All lines from the entries below that contain the string "already" should be copied out.

== == ==

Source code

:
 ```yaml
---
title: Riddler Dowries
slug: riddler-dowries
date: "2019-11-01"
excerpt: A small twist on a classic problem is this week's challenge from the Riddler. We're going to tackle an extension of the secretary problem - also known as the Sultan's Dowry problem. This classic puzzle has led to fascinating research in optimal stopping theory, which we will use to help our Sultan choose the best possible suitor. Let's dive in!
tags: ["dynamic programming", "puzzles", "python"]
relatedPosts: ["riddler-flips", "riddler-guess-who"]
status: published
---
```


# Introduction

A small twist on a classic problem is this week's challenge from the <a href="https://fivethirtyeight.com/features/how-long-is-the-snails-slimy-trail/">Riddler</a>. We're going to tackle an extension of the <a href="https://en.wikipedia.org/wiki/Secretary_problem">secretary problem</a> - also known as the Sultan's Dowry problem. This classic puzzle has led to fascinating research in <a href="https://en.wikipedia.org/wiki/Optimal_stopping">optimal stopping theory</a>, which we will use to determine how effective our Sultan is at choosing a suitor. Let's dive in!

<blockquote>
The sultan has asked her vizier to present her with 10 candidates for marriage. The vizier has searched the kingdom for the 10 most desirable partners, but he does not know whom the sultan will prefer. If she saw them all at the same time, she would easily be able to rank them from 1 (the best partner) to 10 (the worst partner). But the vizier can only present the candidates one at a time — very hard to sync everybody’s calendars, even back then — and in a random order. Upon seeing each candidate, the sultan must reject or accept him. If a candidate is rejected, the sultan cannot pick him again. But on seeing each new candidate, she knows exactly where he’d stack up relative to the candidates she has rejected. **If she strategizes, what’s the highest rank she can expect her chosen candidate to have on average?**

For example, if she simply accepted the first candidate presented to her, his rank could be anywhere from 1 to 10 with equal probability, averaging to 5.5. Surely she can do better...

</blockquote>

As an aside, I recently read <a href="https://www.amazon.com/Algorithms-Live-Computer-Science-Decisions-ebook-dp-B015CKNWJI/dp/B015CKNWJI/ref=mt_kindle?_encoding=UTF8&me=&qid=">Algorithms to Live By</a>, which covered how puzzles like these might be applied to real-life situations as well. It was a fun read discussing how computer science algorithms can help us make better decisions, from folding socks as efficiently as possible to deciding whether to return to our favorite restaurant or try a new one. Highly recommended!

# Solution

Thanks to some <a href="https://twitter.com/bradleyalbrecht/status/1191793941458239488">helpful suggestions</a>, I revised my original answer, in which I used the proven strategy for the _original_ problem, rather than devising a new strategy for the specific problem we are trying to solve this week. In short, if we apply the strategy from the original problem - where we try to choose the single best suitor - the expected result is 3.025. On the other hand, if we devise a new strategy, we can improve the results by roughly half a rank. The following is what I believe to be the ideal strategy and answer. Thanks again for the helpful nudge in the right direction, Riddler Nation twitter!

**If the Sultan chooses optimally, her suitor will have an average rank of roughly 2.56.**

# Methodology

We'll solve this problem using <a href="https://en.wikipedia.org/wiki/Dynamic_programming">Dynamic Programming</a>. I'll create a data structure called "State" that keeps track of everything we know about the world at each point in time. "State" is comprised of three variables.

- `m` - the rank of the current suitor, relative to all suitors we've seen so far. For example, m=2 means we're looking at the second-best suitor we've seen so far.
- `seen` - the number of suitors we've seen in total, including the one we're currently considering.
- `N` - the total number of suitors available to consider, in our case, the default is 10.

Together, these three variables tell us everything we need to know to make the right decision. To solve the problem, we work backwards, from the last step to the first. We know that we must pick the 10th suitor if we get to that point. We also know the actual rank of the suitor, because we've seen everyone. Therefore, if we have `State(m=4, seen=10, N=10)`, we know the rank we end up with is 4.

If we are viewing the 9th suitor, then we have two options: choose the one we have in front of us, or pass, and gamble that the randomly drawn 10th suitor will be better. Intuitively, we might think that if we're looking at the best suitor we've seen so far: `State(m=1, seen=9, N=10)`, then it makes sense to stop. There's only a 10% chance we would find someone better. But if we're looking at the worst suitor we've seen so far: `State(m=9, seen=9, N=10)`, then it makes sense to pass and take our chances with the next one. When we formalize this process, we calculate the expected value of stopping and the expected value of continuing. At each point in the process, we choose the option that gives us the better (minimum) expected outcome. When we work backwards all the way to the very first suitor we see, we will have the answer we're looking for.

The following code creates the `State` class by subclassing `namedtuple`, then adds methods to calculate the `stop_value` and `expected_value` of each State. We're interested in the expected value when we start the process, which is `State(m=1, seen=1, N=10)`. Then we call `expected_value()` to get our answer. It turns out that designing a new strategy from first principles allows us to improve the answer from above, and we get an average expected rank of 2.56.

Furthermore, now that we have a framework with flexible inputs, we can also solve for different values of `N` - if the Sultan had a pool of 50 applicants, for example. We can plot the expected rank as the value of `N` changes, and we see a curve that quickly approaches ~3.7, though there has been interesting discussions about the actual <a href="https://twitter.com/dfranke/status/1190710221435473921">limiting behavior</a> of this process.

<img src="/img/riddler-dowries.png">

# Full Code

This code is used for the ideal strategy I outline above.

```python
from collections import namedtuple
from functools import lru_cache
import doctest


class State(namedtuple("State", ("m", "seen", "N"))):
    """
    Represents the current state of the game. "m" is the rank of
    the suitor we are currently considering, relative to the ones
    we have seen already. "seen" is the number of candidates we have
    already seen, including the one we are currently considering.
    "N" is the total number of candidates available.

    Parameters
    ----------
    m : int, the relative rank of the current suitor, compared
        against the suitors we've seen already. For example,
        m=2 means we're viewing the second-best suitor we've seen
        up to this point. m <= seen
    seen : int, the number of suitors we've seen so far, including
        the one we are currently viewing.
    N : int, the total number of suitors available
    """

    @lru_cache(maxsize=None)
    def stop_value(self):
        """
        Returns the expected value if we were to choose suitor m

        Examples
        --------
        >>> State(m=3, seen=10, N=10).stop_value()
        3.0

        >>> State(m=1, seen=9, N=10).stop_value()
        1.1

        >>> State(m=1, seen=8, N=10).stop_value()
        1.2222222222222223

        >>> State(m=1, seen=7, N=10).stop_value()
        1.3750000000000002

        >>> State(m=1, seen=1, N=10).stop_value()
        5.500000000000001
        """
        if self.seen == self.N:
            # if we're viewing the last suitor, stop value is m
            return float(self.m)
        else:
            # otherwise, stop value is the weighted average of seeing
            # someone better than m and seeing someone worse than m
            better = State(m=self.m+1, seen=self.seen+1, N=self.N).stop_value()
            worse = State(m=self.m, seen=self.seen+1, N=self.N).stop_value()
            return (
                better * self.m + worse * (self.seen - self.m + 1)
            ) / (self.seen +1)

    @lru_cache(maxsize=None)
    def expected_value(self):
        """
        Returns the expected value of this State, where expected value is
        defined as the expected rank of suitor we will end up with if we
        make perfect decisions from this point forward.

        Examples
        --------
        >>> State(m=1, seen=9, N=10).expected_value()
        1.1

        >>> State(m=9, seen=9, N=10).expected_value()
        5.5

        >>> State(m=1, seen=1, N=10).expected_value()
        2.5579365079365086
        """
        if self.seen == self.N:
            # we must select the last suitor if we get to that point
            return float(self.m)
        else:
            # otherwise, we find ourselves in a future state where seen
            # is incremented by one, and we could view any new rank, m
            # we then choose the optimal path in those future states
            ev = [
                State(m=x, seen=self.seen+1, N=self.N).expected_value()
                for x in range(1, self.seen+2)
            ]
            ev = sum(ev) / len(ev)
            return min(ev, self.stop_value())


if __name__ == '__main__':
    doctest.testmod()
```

== == ==

EXERCISE ANSWER:
    we have seen already. "seen" is the number of candidates we have
    already seen, including the one we are currently considering.
        against the suitors we've seen already. For example,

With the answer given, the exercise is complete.